Let be $(X,\tau)$ and $(Y,\sigma)$ two topological space and let be $f:X\rightarrow Y$ a continuous and open function: if $X$ is second-countable, then is $Y$ second-countable?
First we observe that if $f$ is a surjective continuous and open funcion beewten two any topological space $X_\tau$ and $Y_\sigma$ then the image $f(\mathcal{B})$ of a basis $\mathcal{B}$ for $\tau$ is a basis for $\sigma$: infact
$$
(\forall A\in\sigma\wedge \forall y\in A)\exists B\in\mathcal{B}:f^{-1}(y)\in B\subseteq f^{-1}(A)\in\tau\Rightarrow(\forall A\in\sigma\wedge \forall y\in A)\exists B\in\mathcal{B}:y\in f(B)\subseteq A\wedge f(B)\in\sigma\Rightarrow f(\mathcal{B})\quad\mathscr{is\quad a\quad basis\quad for\quad\sigma}.
$$
Then we observe that for any function $\phi$ and for any set $A$ it resut that $|\phi(A)|\le|A|$: someone could demonstrate it using the Choice Axiom.

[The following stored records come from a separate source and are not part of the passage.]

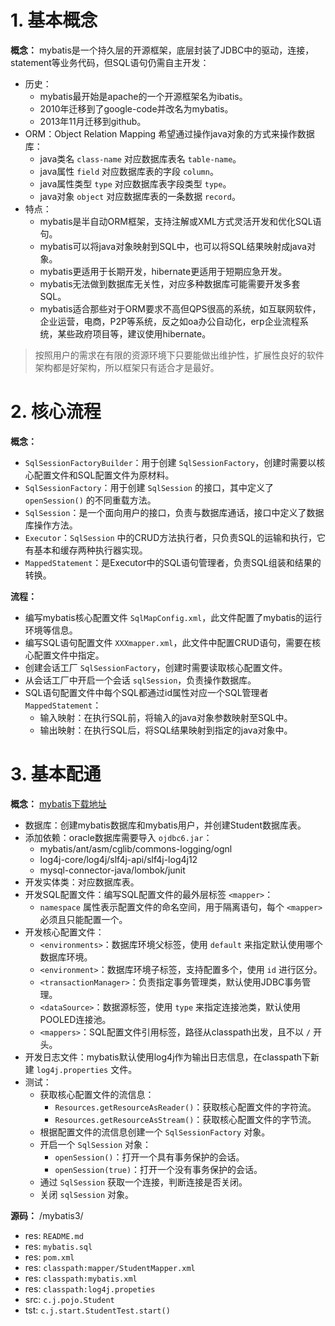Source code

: # 1. 基本概念

**概念：** mybatis是一个持久层的开源框架，底层封装了JDBC中的驱动，连接，statement等业务代码，但SQL语句仍需自主开发：
- 历史：
    - mybatis最开始是apache的一个开源框架名为ibatis。
    - 2010年迁移到了google-code并改名为mybatis。
    - 2013年11月迁移到github。
- ORM：Object Relation Mapping 希望通过操作java对象的方式来操作数据库：
    - java类名 `class-name` 对应数据库表名 `table-name`。
    - java属性 `field` 对应数据库表的字段 `column`。
    - java属性类型 `type` 对应数据库表字段类型 `type`。
    - java对象 `object` 对应数据库表的一条数据 `record`。
- 特点：
    - mybatis是半自动ORM框架，支持注解或XML方式灵活开发和优化SQL语句。
    - mybatis可以将java对象映射到SQL中，也可以将SQL结果映射成java对象。
    - mybatis更适用于长期开发，hibernate更适用于短期应急开发。
    - mybatis无法做到数据库无关性，对应多种数据库可能需要开发多套SQL。
    - mybatis适合那些对于ORM要求不高但QPS很高的系统，如互联网软件，企业运营，电商，P2P等系统，反之如oa办公自动化，erp企业流程系统，某些政府项目等，建议使用hibernate。

> 按照用户的需求在有限的资源环境下只要能做出维护性，扩展性良好的软件架构都是好架构，所以框架只有适合才是最好。 

# 2. 核心流程

**概念：** 
- `SqlSessionFactoryBuilder`：用于创建 `SqlSessionFactory`，创建时需要以核心配置文件和SQL配置文件为原材料。
- `SqlSessionFactory`：用于创建 `SqlSession` 的接口，其中定义了 `openSession()` 的不同重载方法。
- `SqlSession`：是一个面向用户的接口，负责与数据库通话，接口中定义了数据库操作方法。
- `Executor`：`SqlSession` 中的CRUD方法执行者，只负责SQL的运输和执行，它有基本和缓存两种执行器实现。
- `MappedStatement`：是Executor中的SQL语句管理者，负责SQL组装和结果的转换。

**流程：**
- 编写mybatis核心配置文件 `SqlMapConfig.xml`，此文件配置了mybatis的运行环境等信息。
- 编写SQL语句配置文件 `XXXmapper.xml`，此文件中配置CRUD语句，需要在核心配置文件中指定。
- 创建会话工厂 `SqlSessionFactory`，创建时需要读取核心配置文件。
- 从会话工厂中开启一个会话 `sqlSession`，负责操作数据库。
- SQL语句配置文件中每个SQL都通过id属性对应一个SQL管理者 `MappedStatement`：
    - 输入映射：在执行SQL前，将输入的java对象参数映射至SQL中。
    - 输出映射：在执行SQL后，将SQL结果映射到指定的java对象中。

# 3. 基本配通

**概念：** [mybatis下载地址](https://github.com/mybatis/mybatis-3/releases)
- 数据库：创建mybatis数据库和mybatis用户，并创建Student数据库表。
- 添加依赖：oracle数据库需要导入 `ojdbc6.jar`：
    - mybatis/ant/asm/cglib/commons-logging/ognl
    - log4j-core/log4j/slf4j-api/slf4j-log4j12
    - mysql-connector-java/lombok/junit
- 开发实体类：对应数据库表。
- 开发SQL配置文件：编写SQL配置文件的最外层标签 `<mapper>`：
    - `namespace` 属性表示配置文件的命名空间，用于隔离语句，每个 `<mapper>` 必须且只能配置一个。 
- 开发核心配置文件：
    - `<environments>`：数据库环境父标签，使用 `default` 来指定默认使用哪个数据库环境。
    - `<environment>`：数据库环境子标签，支持配置多个，使用 `id` 进行区分。
    - `<transactionManager>`：负责指定事务管理类，默认使用JDBC事务管理。
    - `<dataSource>`：数据源标签，使用 `type` 来指定连接池类，默认使用POOLED连接池。
    - `<mappers>`：SQL配置文件引用标签，路径从classpath出发，且不以 `/` 开头。
- 开发日志文件：mybatis默认使用log4j作为输出日志信息，在classpath下新建 `log4j.properties` 文件。
- 测试：
    - 获取核心配置文件的流信息：
        - `Resources.getResourceAsReader()`：获取核心配置文件的字符流。
        - `Resources.getResourceAsStream()`：获取核心配置文件的字节流。
    - 根据配置文件的流信息创建一个 `SqlSessionFactory` 对象。
    - 开启一个 `SqlSession` 对象：
        - `openSession()`：打开一个具有事务保护的会话。
        - `openSession(true)`：打开一个没有事务保护的会话。
    - 通过 `SqlSession` 获取一个连接，判断连接是否关闭。 
    - 关闭 `sqlSession` 对象。

**源码：** /mybatis3/
- res: `README.md`
- res: `mybatis.sql`
- res: `pom.xml`
- res: `classpath:mapper/StudentMapper.xml`
- res: `classpath:mybatis.xml`
- res: `classpath:log4j.propeties`
- src: `c.j.pojo.Student`
- tst: `c.j.start.StudentTest.start()`


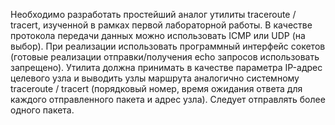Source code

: Необходимо разработать простейший аналог утилиты traceroute / tracert, изученной в рамках первой лабораторной работы. В качестве протокола передачи данных можно использовать ICMP или UDP (на выбор). При реализации использовать программный интерфейс сокетов (готовые реализации отправки/получения echo запросов использовать запрещено).
Утилита должна принимать в качестве параметра IP-адрес целевого узла и выводить узлы маршрута аналогично системному traceroute / tracert (порядковый номер, время ожидания ответа для каждого отправленного пакета и адрес узла). Следует отправлять более одного пакета.
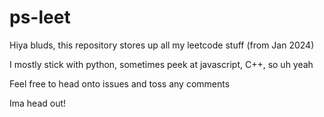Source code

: # ps-leet

Hiya bluds, this repository stores up all my leetcode stuff (from Jan 2024)

I mostly stick with python, sometimes peek at javascript, C++, so uh yeah

Feel free to head onto issues and toss any comments

Ima head out!
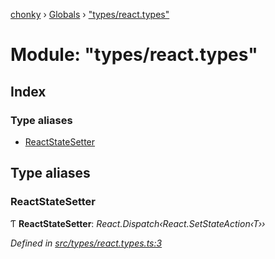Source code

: [chonky](../README.md) › [Globals](../globals.md) › ["types/react.types"](_types_react_types_.md)

# Module: "types/react.types"

## Index

### Type aliases

* [ReactStateSetter](_types_react_types_.md#reactstatesetter)

## Type aliases

###  ReactStateSetter

Ƭ **ReactStateSetter**: *React.Dispatch‹React.SetStateAction‹T››*

*Defined in [src/types/react.types.ts:3](https://github.com/TimboKZ/Chonky/blob/bceb265/src/types/react.types.ts#L3)*
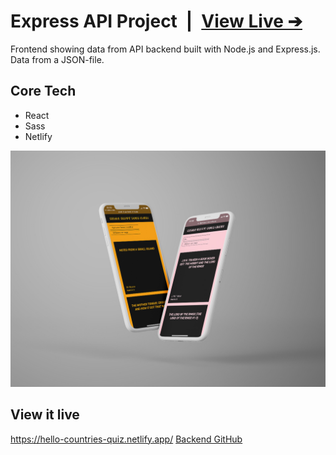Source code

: # Express API Project&ensp;|&ensp;[View Live &#10132;](https://hello-happy-books.netlify.app/)

Frontend showing data from API backend built with Node.js and Express.js. Data from a JSON-file.

## Core Tech

- React
- Sass
- Netlify

![Mockup](mockup.jpg)

## View it live

https://hello-countries-quiz.netlify.app/
[Backend GitHub](https://github.com/jonnaru/project-express-api)

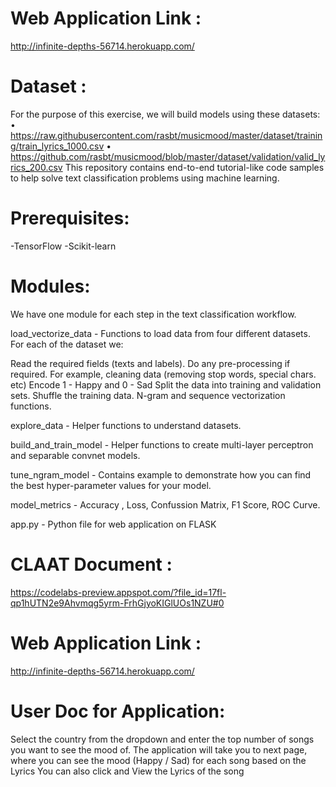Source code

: # Web Application Link : 
http://infinite-depths-56714.herokuapp.com/

# Dataset :
For the purpose of this exercise, we will build models using these datasets: • https://raw.githubusercontent.com/rasbt/musicmood/master/dataset/training/train_lyrics_1000.csv • https://github.com/rasbt/musicmood/blob/master/dataset/validation/valid_lyrics_200.csv
This repository contains end-to-end tutorial-like code samples to help solve text classification problems using machine learning.

# Prerequisites:
-TensorFlow
-Scikit-learn

# Modules:
We have one module for each step in the text classification workflow.

load_vectorize_data - Functions to load data from four different datasets. For each of the dataset we:

Read the required fields (texts and labels).
Do any pre-processing if required. For example, cleaning data (removing stop words, special chars. etc)
Encode 1 - Happy and 0 - Sad
Split the data into training and validation sets.
Shuffle the training data.
N-gram and sequence vectorization functions.

explore_data - Helper functions to understand datasets.

build_and_train_model - Helper functions to create multi-layer perceptron and separable convnet models.

tune_ngram_model - Contains example to demonstrate how you can find the best hyper-parameter values for your model.

model_metrics - Accuracy , Loss, Confussion Matrix, F1 Score, ROC Curve.

app.py - Python file for web application on FLASK

# CLAAT Document : 
https://codelabs-preview.appspot.com/?file_id=17fl-qp1hUTN2e9Ahvmqg5yrm-FrhGjyoKIGlUOs1NZU#0

# Web Application Link : 
http://infinite-depths-56714.herokuapp.com/

# User Doc for Application:
Select the country from the dropdown and enter the top number of songs you want to see the mood of. The application will take you to next page, where you can see the mood (Happy / Sad) for each song based on the Lyrics You can also click and View the Lyrics of the song
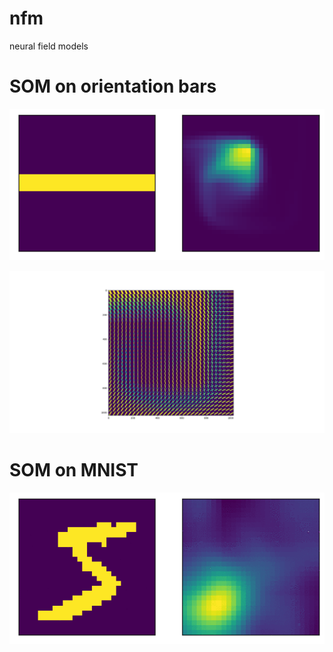 # nfm
neural field models

# SOM on orientation bars 
![orientationbar](./imgs/som_response.gif)

![orientationbar](./imgs/SOM_weights.png)

# SOM on MNIST

![orientationbar](./imgs/MNIST_SOM_response.gif)
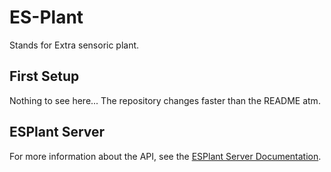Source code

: # ES-Plant

Stands for Extra sensoric plant.

## First Setup

Nothing to see here... The repository changes faster than the README atm.

## ESPlant Server

For more information about the API, see the [ESPlant Server Documentation](ESPlant-Server/README.md).
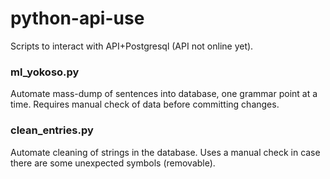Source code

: # python-api-use
Scripts to interact with API+Postgresql (API not online yet).

### ml_yokoso.py
Automate mass-dump of sentences into database, one grammar point at a time. Requires manual check of data before committing changes.

### clean_entries.py
Automate cleaning of strings in the database. Uses a manual check in case there are some unexpected symbols (removable).
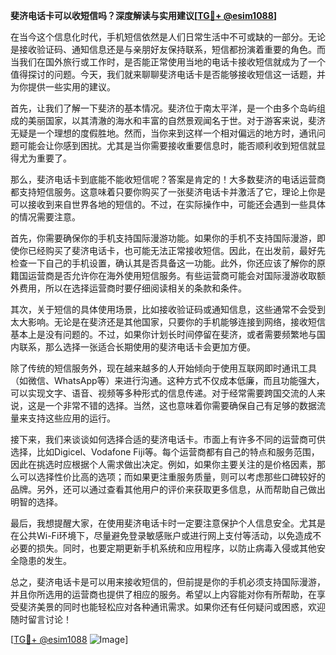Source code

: **斐济电话卡可以收短信吗？深度解读与实用建议[[TG💪+ @esim1088](https://t.me/s/esim1088)]**

在当今这个信息化时代，手机短信依然是人们日常生活中不可或缺的一部分。无论是接收验证码、通知信息还是与亲朋好友保持联系，短信都扮演着重要的角色。而当我们在国外旅行或工作时，是否能正常使用当地的电话卡接收短信就成为了一个值得探讨的问题。今天，我们就来聊聊斐济电话卡是否能够接收短信这一话题，并为你提供一些实用的建议。

首先，让我们了解一下斐济的基本情况。斐济位于南太平洋，是一个由多个岛屿组成的美丽国家，以其清澈的海水和丰富的自然景观闻名于世。对于游客来说，斐济无疑是一个理想的度假胜地。然而，当你来到这样一个相对偏远的地方时，通讯问题可能会让你感到困扰。尤其是当你需要接收重要信息时，能否顺利收到短信就显得尤为重要了。

那么，斐济电话卡到底能不能收短信呢？答案是肯定的！大多数斐济的电话运营商都支持短信服务。这意味着只要你购买了一张斐济电话卡并激活了它，理论上你是可以接收到来自世界各地的短信的。不过，在实际操作中，可能还会遇到一些具体的情况需要注意。

首先，你需要确保你的手机支持国际漫游功能。如果你的手机不支持国际漫游，即使你已经购买了斐济电话卡，也可能无法正常接收短信。因此，在出发前，最好先检查一下自己的手机设置，确认其是否具备这一功能。此外，你还应该了解你的原籍国运营商是否允许你在海外使用短信服务。有些运营商可能会对国际漫游收取额外费用，所以在选择运营商时要仔细阅读相关的条款和条件。

其次，关于短信的具体使用场景，比如接收验证码或通知信息，这些通常不会受到太大影响。无论是在斐济还是其他国家，只要你的手机能够连接到网络，接收短信基本上是没有问题的。不过，如果你计划长时间停留在斐济，或者需要频繁地与国内联系，那么选择一张适合长期使用的斐济电话卡会更加方便。

除了传统的短信服务外，现在越来越多的人开始倾向于使用互联网即时通讯工具（如微信、WhatsApp等）来进行沟通。这种方式不仅成本低廉，而且功能强大，可以实现文字、语音、视频等多种形式的信息传递。对于经常需要跨国交流的人来说，这是一个非常不错的选择。当然，这也意味着你需要确保自己有足够的数据流量来支持这些应用的运行。

接下来，我们来谈谈如何选择合适的斐济电话卡。市面上有许多不同的运营商可供选择，比如Digicel、Vodafone Fiji等。每个运营商都有自己的特点和服务范围，因此在挑选时应根据个人需求做出决定。例如，如果你主要关注的是价格因素，那么可以选择性价比高的选项；而如果更注重服务质量，则可以考虑那些口碑较好的品牌。另外，还可以通过查看其他用户的评价来获取更多信息，从而帮助自己做出明智的选择。

最后，我想提醒大家，在使用斐济电话卡时一定要注意保护个人信息安全。尤其是在公共Wi-Fi环境下，尽量避免登录敏感账户或进行网上支付等活动，以免造成不必要的损失。同时，也要定期更新手机系统和应用程序，以防止病毒入侵或其他安全隐患的发生。

总之，斐济电话卡是可以用来接收短信的，但前提是你的手机必须支持国际漫游，并且你所选用的运营商也提供了相应的服务。希望以上内容能对你有所帮助，在享受斐济美景的同时也能轻松应对各种通讯需求。如果你还有任何疑问或困惑，欢迎随时留言讨论！

[[TG💪+ @esim1088](https://t.me/s/esim1088) ![Image](https://i.postimg.cc/4NQfJmqS/Snipaste-2025-05-13-00-14-12.png)]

Well from this two observation we clami that if $X$ is second-conuntable and $f$ is surjective the the image $f(\mathcal{B})$ of a conutable basis $\mathcal{B}$ for $\tau$ is a countable basis for $\sigma$.
But if $f$ is not surjective, what happens?
Following a reference from the 5th chapter of "General Toplogy" by Stephen Willard.
Could someone help me, please?
Best Answer
This is not true in general, let $Y$ be any space which is not second countable and let $f$ be the inclusion $X\hookrightarrow X\sqcup Y$.